* _DIRECTIONS_: Start to finish, print the data below exactly, without the images.

--- MATERIAL FOR THIS EXERCISE Enclosed Below ---

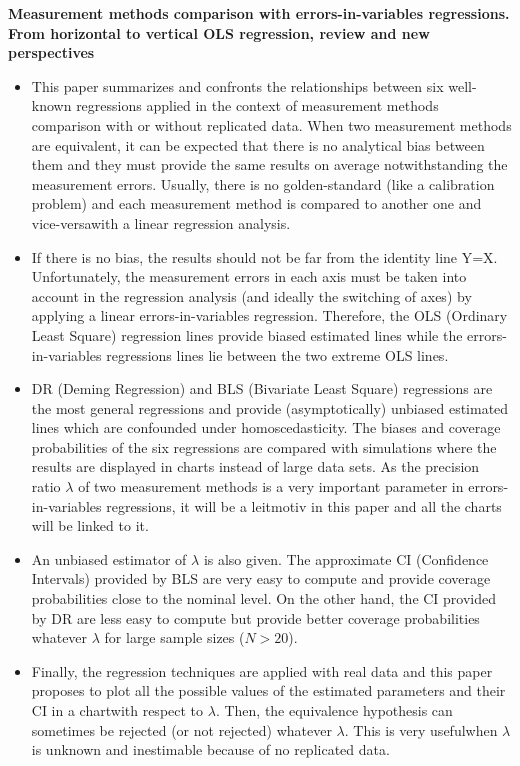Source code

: \textbf{Measurement methods comparison with errors-in-variables regressions. From horizontal to vertical OLS regression, review and new perspectives}


\begin{itemize}
	\item 

This paper summarizes and confronts the relationships between six well-known regressions applied in the context of measurement methods comparison with or without replicated data. When two measurement methods are equivalent, it can be expected that there is no analytical bias between them and they must provide the same results on average notwithstanding the measurement errors. Usually, there is no golden-standard (like a calibration problem) and each measurement method is compared to another one and vice-versawith a linear regression analysis.
\item  If there is no bias, the results should not be far from the identity line Y=X. Unfortunately, the measurement errors in each axis must be taken into account in the regression analysis (and ideally the switching of axes) by applying a linear errors-in-variables regression. Therefore, the OLS (Ordinary Least Square) regression lines provide biased estimated lines while the errors-in-variables regressions lines lie between the two extreme OLS lines. 

\item DR (Deming Regression) and BLS (Bivariate Least Square) regressions are the most general regressions and provide (asymptotically) unbiased estimated lines which are confounded under homoscedasticity. The biases and coverage probabilities of the six regressions are compared with simulations where the results are displayed in charts instead of large data sets. As the precision ratio $\lambda$ of two measurement methods is a very important parameter in errors-in-variables regressions, it will be a leitmotiv in this paper and all the charts will be linked to it. 
\item An unbiased estimator of $\lambda$ is also given. The approximate CI (Confidence Intervals) provided by BLS are very easy to compute and provide coverage probabilities close to the nominal level. On the other hand, the CI provided by DR are less easy to compute but provide better coverage probabilities whatever $\lambda$ for large sample sizes ($N > 20$). 
\item Finally, the regression techniques are applied with real data and this paper proposes to plot all the possible values of the estimated parameters and their CI in a chartwith respect to $\lambda$. Then, the equivalence hypothesis can sometimes be rejected (or not rejected) whatever $\lambda$. This is very usefulwhen $\lambda$ is unknown and inestimable because of no replicated data.
\end{itemize}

--- End of Enclosed MATERIAL FOR THIS EXERCISE ---

* _TASK RESULT_:
Source code

: \textbf{Measurement methods comparison with errors-in-variables regressions. From horizontal to vertical OLS regression, review and new perspectives}


\begin{itemize}
	\item 

This paper summarizes and confronts the relationships between six well-known regressions applied in the context of measurement methods comparison with or without replicated data. When two measurement methods are equivalent, it can be expected that there is no analytical bias between them and they must provide the same results on average notwithstanding the measurement errors. Usually, there is no golden-standard (like a calibration problem) and each measurement method is compared to another one and vice-versawith a linear regression analysis.
\item  If there is no bias, the results should not be far from the identity line Y=X. Unfortunately, the measurement errors in each axis must be taken into account in the regression analysis (and ideally the switching of axes) by applying a linear errors-in-variables regression. Therefore, the OLS (Ordinary Least Square) regression lines provide biased estimated lines while the errors-in-variables regressions lines lie between the two extreme OLS lines. 

\item DR (Deming Regression) and BLS (Bivariate Least Square) regressions are the most general regressions and provide (asymptotically) unbiased estimated lines which are confounded under homoscedasticity. The biases and coverage probabilities of the six regressions are compared with simulations where the results are displayed in charts instead of large data sets. As the precision ratio $\lambda$ of two measurement methods is a very important parameter in errors-in-variables regressions, it will be a leitmotiv in this paper and all the charts will be linked to it. 
\item An unbiased estimator of $\lambda$ is also given. The approximate CI (Confidence Intervals) provided by BLS are very easy to compute and provide coverage probabilities close to the nominal level. On the other hand, the CI provided by DR are less easy to compute but provide better coverage probabilities whatever $\lambda$ for large sample sizes ($N > 20$). 
\item Finally, the regression techniques are applied with real data and this paper proposes to plot all the possible values of the estimated parameters and their CI in a chartwith respect to $\lambda$. Then, the equivalence hypothesis can sometimes be rejected (or not rejected) whatever $\lambda$. This is very usefulwhen $\lambda$ is unknown and inestimable because of no replicated data.
\end{itemize}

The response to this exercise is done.